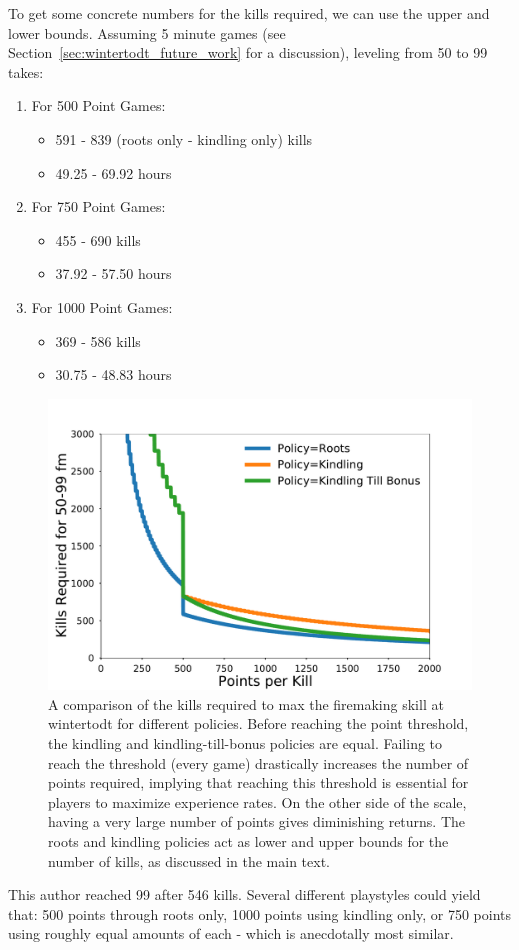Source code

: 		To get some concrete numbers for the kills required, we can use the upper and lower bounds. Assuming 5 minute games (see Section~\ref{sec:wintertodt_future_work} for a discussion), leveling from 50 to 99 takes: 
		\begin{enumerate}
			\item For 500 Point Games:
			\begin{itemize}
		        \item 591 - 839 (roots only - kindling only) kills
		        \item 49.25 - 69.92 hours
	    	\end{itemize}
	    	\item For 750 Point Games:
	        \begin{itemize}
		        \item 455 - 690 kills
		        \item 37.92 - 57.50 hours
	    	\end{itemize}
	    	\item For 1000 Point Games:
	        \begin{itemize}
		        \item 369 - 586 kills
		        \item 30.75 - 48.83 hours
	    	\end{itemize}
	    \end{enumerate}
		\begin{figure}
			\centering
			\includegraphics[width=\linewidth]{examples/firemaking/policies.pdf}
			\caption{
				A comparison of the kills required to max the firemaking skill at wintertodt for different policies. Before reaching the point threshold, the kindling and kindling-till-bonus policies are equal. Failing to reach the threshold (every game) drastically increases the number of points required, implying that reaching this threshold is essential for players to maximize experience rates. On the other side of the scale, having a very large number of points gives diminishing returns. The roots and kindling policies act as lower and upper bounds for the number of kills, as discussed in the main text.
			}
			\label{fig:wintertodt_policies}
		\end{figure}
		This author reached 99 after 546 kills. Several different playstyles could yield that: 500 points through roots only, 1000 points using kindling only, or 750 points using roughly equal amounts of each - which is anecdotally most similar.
____
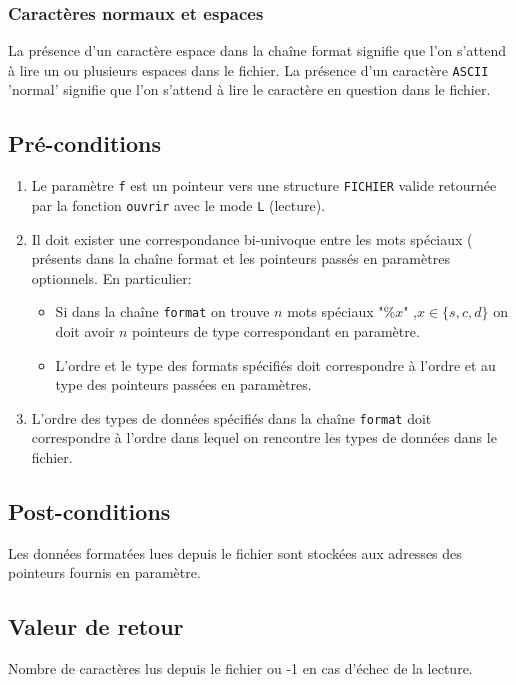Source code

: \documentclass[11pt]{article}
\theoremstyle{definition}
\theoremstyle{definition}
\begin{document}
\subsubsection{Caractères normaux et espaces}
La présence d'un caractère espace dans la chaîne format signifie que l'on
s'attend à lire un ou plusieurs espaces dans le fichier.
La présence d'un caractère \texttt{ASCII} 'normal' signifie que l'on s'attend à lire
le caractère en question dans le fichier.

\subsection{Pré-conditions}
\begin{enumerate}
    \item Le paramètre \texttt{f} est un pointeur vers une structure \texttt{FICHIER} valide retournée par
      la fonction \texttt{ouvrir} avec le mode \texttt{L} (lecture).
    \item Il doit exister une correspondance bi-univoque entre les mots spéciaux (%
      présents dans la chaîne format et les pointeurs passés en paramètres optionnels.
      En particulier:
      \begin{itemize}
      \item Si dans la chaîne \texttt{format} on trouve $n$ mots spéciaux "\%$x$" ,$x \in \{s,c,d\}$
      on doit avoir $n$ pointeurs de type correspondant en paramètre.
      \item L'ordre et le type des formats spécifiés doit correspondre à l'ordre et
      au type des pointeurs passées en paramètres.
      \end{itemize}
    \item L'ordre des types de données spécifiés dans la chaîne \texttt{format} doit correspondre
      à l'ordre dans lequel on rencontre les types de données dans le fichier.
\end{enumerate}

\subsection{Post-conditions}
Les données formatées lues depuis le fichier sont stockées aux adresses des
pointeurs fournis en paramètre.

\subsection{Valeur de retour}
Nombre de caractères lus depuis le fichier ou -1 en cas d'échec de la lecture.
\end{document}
____
WORK ORDER — In the data above, find each line that uses the string "upper". Copy it.

YOUR RESPONSE —
: 		To get some concrete numbers for the kills required, we can use the upper and lower bounds. Assuming 5 minute games (see Section~\ref{sec:wintertodt_future_work} for a discussion), leveling from 50 to 99 takes: 
				A comparison of the kills required to max the firemaking skill at wintertodt for different policies. Before reaching the point threshold, the kindling and kindling-till-bonus policies are equal. Failing to reach the threshold (every game) drastically increases the number of points required, implying that reaching this threshold is essential for players to maximize experience rates. On the other side of the scale, having a very large number of points gives diminishing returns. The roots and kindling policies act as lower and upper bounds for the number of kills, as discussed in the main text.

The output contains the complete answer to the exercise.